▶ _Your assignment_
Search the data for the word "connecting" and copy out every line that has it.

*** Exercise material Section Begins ***

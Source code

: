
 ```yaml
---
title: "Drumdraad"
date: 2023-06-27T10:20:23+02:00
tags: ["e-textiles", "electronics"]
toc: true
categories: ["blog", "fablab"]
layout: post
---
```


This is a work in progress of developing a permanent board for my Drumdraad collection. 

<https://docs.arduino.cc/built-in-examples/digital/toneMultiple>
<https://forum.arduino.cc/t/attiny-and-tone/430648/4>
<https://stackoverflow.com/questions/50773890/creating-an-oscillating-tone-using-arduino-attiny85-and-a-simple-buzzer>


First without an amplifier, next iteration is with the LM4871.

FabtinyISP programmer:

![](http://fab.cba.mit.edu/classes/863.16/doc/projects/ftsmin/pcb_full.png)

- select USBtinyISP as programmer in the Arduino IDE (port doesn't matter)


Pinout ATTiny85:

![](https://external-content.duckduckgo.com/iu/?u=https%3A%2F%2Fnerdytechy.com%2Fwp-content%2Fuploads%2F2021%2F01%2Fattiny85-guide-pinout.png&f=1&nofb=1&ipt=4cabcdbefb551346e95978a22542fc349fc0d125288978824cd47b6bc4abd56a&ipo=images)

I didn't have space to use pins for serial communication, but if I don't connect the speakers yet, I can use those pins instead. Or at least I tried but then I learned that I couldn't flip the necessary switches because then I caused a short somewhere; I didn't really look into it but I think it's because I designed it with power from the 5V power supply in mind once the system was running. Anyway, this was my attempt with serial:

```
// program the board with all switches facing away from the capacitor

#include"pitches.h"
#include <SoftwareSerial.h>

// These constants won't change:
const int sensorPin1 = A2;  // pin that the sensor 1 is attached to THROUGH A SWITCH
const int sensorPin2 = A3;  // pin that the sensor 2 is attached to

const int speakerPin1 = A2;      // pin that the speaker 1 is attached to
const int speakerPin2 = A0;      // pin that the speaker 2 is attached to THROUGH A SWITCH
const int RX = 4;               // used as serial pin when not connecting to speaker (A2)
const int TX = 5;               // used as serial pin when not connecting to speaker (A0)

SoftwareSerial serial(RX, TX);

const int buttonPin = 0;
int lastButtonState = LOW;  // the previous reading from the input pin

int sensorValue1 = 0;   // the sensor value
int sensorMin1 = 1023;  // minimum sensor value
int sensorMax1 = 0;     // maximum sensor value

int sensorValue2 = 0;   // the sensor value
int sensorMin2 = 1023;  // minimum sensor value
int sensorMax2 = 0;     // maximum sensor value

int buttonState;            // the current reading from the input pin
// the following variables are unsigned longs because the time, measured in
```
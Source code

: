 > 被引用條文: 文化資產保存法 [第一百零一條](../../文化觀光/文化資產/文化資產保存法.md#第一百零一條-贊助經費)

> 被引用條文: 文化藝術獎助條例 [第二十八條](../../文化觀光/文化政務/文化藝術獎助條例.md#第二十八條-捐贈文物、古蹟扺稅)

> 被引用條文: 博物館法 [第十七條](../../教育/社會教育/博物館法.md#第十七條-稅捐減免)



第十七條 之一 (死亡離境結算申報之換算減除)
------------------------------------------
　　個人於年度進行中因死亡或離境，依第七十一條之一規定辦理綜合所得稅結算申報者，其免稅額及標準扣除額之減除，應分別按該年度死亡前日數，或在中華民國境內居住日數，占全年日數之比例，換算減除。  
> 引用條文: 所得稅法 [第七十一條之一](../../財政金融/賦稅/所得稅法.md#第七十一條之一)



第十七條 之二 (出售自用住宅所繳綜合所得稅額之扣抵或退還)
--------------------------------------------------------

*** Exercise material Section Ends ***

▶ _Solution_
const int RX = 4;               // used as serial pin when not connecting to speaker (A2)
const int TX = 5;               // used as serial pin when not connecting to speaker (A0)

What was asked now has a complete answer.